## DATA SECTION
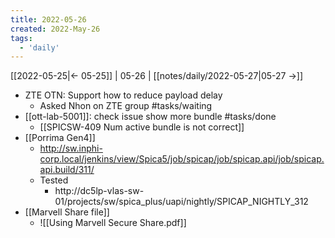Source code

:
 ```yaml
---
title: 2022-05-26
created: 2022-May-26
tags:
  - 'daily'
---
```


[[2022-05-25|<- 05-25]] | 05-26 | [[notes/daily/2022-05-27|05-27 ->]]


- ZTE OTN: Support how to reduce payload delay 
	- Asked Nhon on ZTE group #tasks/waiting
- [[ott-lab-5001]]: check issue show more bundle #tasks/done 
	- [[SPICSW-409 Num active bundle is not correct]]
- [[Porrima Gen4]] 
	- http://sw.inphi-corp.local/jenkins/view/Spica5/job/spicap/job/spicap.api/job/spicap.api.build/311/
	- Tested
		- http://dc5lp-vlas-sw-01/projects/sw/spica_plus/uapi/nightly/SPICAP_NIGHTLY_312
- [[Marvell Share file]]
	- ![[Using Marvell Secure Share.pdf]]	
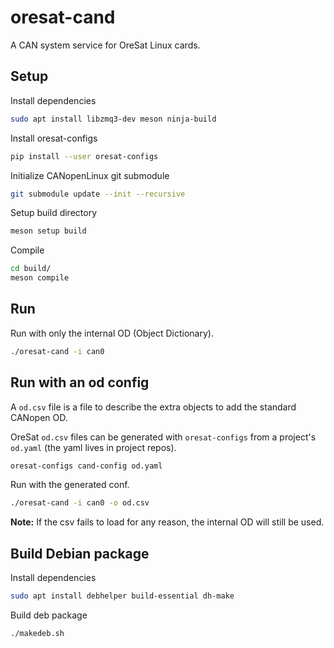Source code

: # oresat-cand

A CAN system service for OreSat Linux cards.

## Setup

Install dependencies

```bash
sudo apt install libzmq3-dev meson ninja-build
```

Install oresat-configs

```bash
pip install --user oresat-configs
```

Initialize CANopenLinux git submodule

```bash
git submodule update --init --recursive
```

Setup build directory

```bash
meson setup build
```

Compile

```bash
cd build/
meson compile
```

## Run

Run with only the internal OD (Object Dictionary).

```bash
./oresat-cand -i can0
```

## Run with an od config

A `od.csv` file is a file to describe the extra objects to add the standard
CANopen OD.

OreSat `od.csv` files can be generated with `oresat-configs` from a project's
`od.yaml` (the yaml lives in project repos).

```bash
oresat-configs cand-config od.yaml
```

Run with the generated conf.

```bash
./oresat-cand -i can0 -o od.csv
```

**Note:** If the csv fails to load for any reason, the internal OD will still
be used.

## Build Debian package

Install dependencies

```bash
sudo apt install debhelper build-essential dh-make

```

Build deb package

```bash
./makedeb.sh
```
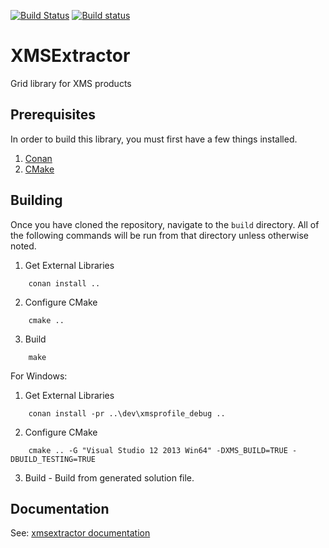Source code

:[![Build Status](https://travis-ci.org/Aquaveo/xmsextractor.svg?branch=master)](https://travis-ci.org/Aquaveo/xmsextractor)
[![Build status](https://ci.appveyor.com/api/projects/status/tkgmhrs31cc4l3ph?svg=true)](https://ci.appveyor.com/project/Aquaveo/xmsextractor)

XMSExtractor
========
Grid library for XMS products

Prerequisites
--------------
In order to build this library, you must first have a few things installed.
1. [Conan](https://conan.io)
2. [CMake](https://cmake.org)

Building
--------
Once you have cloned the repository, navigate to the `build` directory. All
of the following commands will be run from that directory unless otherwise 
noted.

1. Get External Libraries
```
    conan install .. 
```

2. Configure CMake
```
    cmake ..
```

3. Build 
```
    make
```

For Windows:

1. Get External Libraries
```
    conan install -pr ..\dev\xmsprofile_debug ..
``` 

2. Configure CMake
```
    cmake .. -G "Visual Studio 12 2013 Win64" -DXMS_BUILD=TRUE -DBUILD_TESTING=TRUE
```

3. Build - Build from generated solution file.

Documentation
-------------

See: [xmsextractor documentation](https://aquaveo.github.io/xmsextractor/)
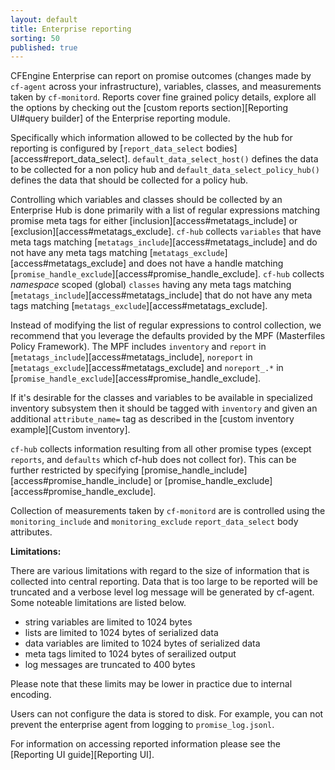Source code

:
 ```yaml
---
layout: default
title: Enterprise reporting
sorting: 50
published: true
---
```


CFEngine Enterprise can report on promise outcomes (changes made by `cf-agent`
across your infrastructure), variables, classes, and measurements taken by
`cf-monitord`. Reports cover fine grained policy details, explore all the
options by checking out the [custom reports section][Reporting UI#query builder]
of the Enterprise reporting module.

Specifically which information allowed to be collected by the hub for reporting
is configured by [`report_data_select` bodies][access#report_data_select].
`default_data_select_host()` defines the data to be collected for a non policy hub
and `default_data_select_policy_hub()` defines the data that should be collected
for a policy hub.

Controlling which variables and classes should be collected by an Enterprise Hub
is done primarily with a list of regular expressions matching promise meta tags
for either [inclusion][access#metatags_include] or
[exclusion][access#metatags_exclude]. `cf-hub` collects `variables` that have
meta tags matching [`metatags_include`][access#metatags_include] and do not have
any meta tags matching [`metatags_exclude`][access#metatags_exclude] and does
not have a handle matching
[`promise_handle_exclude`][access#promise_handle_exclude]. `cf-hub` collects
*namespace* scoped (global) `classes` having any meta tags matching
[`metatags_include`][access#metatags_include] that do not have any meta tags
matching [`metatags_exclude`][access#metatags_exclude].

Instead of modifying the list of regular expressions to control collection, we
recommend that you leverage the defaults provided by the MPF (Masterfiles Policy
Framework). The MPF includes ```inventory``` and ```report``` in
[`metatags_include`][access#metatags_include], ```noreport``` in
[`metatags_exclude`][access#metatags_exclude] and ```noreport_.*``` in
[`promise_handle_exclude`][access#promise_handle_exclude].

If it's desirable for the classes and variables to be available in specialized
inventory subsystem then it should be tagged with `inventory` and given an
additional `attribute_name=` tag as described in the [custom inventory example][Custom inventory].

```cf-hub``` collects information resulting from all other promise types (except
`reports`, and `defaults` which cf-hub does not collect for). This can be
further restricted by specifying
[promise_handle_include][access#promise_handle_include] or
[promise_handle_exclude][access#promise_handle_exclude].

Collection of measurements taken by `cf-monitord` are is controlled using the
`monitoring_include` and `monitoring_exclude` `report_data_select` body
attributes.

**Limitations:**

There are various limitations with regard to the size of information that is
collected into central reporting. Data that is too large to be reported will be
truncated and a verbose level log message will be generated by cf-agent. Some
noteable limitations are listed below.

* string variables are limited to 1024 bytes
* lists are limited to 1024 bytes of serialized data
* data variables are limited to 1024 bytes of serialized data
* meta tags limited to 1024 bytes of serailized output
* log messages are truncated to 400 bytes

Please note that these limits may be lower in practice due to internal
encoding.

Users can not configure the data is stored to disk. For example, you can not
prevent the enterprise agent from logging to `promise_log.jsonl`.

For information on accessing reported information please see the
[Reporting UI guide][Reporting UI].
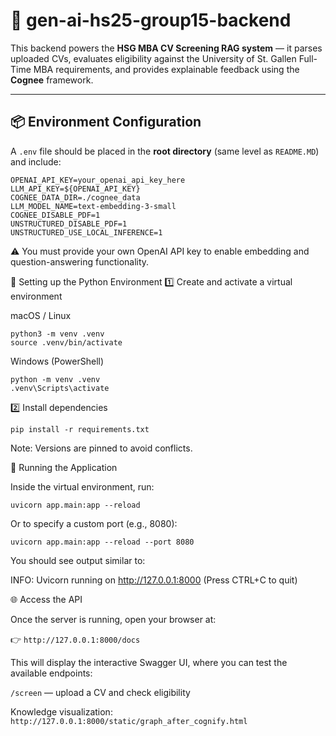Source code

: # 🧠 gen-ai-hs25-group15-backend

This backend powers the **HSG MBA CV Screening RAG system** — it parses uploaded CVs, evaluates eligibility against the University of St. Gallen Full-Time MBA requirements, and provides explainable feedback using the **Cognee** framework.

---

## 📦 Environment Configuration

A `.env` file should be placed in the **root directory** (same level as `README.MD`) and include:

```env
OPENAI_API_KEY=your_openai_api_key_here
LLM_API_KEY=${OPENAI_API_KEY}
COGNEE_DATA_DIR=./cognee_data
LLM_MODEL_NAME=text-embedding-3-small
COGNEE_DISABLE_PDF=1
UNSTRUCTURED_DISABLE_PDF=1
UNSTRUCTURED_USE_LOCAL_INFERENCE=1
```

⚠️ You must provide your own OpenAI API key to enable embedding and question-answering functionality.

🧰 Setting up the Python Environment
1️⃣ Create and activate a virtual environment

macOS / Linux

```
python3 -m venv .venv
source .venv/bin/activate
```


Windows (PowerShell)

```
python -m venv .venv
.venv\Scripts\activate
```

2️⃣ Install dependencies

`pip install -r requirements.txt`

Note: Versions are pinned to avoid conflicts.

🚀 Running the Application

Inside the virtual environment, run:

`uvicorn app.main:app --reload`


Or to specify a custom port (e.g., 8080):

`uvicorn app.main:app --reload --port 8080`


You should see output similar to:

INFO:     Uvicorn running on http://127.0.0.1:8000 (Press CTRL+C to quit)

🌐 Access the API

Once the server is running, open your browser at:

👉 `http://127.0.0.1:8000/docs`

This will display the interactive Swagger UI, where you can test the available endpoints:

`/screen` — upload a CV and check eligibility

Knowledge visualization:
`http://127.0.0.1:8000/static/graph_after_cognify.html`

* * *

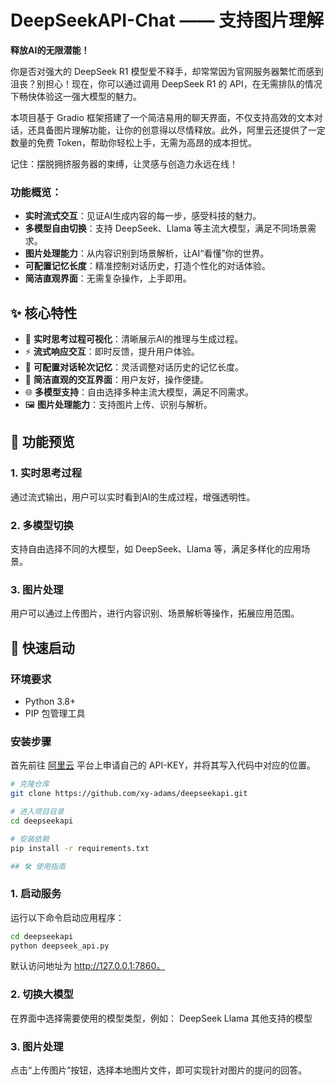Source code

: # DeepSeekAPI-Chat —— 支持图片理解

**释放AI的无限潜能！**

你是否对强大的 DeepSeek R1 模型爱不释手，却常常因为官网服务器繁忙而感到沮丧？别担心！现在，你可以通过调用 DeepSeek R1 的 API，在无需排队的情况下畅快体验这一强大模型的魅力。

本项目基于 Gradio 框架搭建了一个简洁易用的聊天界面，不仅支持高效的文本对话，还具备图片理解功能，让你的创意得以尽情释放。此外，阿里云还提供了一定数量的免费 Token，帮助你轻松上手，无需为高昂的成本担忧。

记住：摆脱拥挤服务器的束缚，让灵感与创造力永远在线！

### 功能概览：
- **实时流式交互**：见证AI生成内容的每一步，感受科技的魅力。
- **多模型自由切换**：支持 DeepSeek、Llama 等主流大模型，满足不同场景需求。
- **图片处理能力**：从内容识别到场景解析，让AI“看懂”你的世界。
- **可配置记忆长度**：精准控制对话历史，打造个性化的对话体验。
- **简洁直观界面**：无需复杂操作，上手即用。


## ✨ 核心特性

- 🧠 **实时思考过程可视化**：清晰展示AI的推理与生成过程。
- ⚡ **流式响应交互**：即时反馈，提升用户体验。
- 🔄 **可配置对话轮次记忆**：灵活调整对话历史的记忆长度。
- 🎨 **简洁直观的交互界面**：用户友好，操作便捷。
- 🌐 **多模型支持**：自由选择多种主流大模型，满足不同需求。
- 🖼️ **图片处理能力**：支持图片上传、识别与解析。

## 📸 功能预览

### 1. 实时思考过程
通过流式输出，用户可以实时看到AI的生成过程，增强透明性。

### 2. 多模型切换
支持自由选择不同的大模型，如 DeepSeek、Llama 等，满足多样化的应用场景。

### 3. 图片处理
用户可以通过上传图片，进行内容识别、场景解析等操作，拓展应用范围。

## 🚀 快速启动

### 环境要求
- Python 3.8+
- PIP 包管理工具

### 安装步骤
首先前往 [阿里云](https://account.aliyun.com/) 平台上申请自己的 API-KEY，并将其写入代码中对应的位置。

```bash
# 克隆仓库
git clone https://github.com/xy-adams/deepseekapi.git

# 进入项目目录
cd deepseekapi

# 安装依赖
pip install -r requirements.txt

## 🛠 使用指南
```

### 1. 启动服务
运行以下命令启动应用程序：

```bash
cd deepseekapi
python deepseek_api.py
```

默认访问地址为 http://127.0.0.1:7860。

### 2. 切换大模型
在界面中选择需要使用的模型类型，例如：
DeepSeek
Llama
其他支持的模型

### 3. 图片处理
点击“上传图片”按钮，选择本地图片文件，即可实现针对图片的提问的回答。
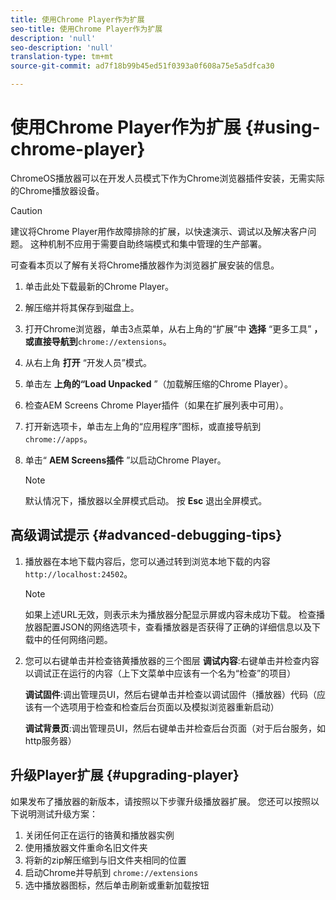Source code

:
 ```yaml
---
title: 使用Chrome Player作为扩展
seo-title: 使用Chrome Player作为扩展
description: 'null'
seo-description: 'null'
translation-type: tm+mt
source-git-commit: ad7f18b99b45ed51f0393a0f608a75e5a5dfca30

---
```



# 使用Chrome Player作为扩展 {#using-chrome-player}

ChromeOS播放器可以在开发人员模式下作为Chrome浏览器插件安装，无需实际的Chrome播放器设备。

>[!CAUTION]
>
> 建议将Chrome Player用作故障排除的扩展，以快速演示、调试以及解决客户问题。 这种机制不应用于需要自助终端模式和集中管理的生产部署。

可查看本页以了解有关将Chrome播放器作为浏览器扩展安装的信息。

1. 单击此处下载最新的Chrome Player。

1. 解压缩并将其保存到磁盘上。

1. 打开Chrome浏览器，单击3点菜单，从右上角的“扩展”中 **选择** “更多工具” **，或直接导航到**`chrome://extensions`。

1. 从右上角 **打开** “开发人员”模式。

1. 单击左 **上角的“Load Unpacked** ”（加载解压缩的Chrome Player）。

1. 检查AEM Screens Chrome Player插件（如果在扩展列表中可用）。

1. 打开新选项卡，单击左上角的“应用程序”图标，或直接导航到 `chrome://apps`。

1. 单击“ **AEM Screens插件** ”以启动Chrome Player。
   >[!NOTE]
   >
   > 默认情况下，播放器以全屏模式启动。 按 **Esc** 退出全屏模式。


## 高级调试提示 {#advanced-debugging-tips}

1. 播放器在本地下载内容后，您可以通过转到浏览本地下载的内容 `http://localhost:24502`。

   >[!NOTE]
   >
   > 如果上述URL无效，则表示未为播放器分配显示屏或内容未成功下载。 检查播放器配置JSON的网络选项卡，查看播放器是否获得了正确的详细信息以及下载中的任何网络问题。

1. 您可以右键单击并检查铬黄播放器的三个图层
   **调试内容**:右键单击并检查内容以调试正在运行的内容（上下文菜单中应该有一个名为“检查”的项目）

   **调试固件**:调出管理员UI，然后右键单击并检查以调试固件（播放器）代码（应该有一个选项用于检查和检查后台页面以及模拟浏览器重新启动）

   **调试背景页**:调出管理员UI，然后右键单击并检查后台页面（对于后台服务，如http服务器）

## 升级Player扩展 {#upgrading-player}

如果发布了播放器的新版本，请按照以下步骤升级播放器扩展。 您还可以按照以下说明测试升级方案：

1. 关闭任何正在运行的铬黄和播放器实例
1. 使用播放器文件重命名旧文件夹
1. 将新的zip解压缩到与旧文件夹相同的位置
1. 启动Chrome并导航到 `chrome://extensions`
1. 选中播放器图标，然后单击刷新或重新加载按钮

--

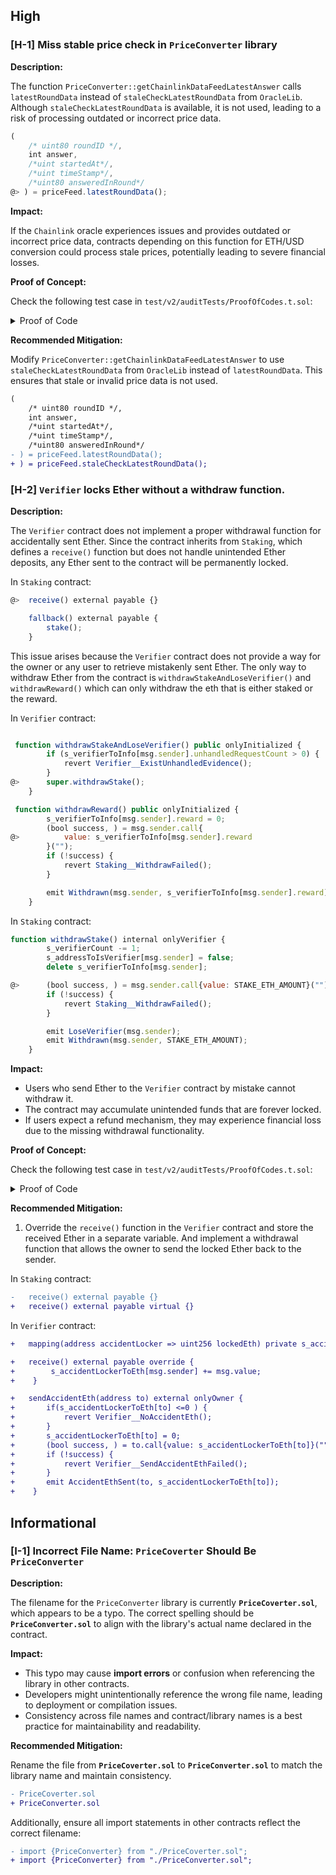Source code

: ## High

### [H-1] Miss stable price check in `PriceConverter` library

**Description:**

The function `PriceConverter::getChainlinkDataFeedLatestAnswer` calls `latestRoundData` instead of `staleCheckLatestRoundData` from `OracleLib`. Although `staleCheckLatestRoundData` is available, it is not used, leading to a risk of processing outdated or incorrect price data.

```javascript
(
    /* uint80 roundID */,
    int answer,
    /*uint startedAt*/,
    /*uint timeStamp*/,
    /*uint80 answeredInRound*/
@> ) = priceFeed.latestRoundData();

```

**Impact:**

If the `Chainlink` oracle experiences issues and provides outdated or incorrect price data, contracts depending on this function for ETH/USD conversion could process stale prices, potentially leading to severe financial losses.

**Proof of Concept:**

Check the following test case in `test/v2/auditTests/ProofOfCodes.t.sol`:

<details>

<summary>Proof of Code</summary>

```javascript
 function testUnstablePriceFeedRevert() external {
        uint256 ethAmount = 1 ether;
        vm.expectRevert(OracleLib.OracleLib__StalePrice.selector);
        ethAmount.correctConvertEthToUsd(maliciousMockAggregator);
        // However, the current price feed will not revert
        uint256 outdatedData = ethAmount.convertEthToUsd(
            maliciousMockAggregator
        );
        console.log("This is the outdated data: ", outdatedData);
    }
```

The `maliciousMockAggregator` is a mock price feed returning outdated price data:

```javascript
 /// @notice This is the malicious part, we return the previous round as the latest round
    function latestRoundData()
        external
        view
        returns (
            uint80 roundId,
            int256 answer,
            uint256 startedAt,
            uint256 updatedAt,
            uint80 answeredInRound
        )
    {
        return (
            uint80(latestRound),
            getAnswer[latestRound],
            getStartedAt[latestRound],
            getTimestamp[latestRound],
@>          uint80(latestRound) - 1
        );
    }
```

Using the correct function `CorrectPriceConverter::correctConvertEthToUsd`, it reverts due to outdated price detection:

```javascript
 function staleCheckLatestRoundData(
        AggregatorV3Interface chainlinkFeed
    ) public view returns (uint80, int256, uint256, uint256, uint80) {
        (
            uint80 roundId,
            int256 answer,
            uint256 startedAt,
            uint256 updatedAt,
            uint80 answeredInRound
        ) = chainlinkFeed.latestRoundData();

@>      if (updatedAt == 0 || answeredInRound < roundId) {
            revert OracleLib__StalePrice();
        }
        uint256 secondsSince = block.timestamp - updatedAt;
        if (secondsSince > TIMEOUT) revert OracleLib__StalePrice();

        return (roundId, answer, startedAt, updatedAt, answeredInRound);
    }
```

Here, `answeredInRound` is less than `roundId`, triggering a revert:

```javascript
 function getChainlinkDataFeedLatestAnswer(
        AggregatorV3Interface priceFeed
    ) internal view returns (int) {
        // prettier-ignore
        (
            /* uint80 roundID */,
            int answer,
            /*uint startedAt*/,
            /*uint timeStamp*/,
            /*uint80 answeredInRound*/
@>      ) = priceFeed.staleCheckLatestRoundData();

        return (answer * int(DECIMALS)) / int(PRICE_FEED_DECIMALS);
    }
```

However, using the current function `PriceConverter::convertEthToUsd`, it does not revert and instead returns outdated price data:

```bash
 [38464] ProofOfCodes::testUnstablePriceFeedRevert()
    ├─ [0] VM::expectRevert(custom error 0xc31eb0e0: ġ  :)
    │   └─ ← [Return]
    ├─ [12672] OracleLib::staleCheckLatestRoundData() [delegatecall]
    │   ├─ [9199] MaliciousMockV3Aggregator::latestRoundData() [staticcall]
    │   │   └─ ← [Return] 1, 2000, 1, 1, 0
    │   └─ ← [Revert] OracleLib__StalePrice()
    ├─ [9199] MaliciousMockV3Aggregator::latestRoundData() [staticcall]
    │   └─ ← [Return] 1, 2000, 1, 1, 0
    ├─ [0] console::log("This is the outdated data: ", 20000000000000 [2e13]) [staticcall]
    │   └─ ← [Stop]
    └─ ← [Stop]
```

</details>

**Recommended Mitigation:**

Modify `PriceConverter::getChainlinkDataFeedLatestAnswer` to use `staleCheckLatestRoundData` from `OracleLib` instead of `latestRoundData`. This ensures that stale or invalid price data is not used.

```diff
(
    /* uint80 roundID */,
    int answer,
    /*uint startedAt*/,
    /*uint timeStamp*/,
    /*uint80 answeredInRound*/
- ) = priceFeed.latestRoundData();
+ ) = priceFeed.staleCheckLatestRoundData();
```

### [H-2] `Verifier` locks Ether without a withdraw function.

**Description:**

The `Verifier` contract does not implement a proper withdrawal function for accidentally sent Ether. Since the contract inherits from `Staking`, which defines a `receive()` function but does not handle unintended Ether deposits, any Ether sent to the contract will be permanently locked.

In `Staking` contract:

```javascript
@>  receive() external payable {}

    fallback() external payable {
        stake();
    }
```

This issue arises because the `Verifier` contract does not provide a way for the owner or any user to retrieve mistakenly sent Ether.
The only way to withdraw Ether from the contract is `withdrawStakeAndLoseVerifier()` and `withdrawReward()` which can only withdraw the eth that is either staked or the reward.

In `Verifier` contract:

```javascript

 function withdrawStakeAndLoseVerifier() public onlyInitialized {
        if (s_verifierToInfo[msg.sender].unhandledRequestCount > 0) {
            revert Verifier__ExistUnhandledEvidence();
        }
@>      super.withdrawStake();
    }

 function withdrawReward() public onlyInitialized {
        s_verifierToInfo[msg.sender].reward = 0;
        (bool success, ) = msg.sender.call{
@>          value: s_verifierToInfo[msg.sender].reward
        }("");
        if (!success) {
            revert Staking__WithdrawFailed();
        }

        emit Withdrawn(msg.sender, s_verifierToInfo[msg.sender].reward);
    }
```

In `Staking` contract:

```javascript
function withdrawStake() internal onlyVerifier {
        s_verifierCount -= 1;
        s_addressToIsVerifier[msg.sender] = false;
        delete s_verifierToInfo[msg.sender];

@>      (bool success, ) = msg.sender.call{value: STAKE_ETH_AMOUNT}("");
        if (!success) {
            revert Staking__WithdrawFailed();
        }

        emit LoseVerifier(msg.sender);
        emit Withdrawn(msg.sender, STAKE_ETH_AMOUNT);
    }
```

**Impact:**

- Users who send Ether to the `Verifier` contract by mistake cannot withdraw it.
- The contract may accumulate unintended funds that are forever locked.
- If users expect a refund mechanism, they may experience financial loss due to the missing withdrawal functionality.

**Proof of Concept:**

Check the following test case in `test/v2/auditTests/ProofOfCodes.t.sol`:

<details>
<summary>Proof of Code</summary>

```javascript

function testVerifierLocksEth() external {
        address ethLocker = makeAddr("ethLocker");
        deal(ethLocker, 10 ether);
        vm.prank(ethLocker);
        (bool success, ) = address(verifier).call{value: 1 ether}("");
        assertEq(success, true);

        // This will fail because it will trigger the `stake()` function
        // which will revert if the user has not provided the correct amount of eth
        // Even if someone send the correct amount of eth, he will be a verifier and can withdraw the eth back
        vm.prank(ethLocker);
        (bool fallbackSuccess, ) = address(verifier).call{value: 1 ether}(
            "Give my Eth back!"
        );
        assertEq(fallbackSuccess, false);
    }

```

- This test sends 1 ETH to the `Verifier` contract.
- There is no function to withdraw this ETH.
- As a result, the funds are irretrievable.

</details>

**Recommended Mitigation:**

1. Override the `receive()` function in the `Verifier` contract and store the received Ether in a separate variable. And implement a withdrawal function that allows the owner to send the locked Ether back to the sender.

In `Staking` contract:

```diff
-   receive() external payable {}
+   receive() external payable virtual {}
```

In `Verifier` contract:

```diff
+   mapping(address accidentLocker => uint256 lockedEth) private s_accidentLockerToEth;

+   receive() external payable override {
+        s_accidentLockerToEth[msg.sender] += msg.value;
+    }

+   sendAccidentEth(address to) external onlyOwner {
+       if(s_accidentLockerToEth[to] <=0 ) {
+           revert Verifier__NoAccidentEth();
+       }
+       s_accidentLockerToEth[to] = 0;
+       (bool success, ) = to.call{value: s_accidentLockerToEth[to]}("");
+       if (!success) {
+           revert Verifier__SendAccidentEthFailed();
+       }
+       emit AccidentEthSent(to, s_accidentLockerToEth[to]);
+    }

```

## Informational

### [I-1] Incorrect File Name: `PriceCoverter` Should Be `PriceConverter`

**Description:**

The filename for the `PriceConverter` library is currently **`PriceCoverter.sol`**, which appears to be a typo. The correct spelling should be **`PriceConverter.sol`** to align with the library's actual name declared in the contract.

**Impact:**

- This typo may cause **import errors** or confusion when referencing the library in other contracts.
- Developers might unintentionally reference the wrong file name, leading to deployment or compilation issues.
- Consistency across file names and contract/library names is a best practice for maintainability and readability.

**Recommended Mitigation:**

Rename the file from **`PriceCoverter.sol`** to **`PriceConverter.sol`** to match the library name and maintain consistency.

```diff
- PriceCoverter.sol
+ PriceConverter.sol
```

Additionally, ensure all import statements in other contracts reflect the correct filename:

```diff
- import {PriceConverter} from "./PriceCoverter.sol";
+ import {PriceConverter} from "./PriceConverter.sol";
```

## PROMPT
In the entries above, restate word for word the lines between the one holding "not have a handle matching" and the one holding "Framework). The MPF", inclusive, and nothing besides.

## OUTPUT BELOW
not have a handle matching
[`promise_handle_exclude`][access#promise_handle_exclude]. `cf-hub` collects
*namespace* scoped (global) `classes` having any meta tags matching
[`metatags_include`][access#metatags_include] that do not have any meta tags
matching [`metatags_exclude`][access#metatags_exclude].

Instead of modifying the list of regular expressions to control collection, we
recommend that you leverage the defaults provided by the MPF (Masterfiles Policy
Framework). The MPF includes ```inventory``` and ```report``` in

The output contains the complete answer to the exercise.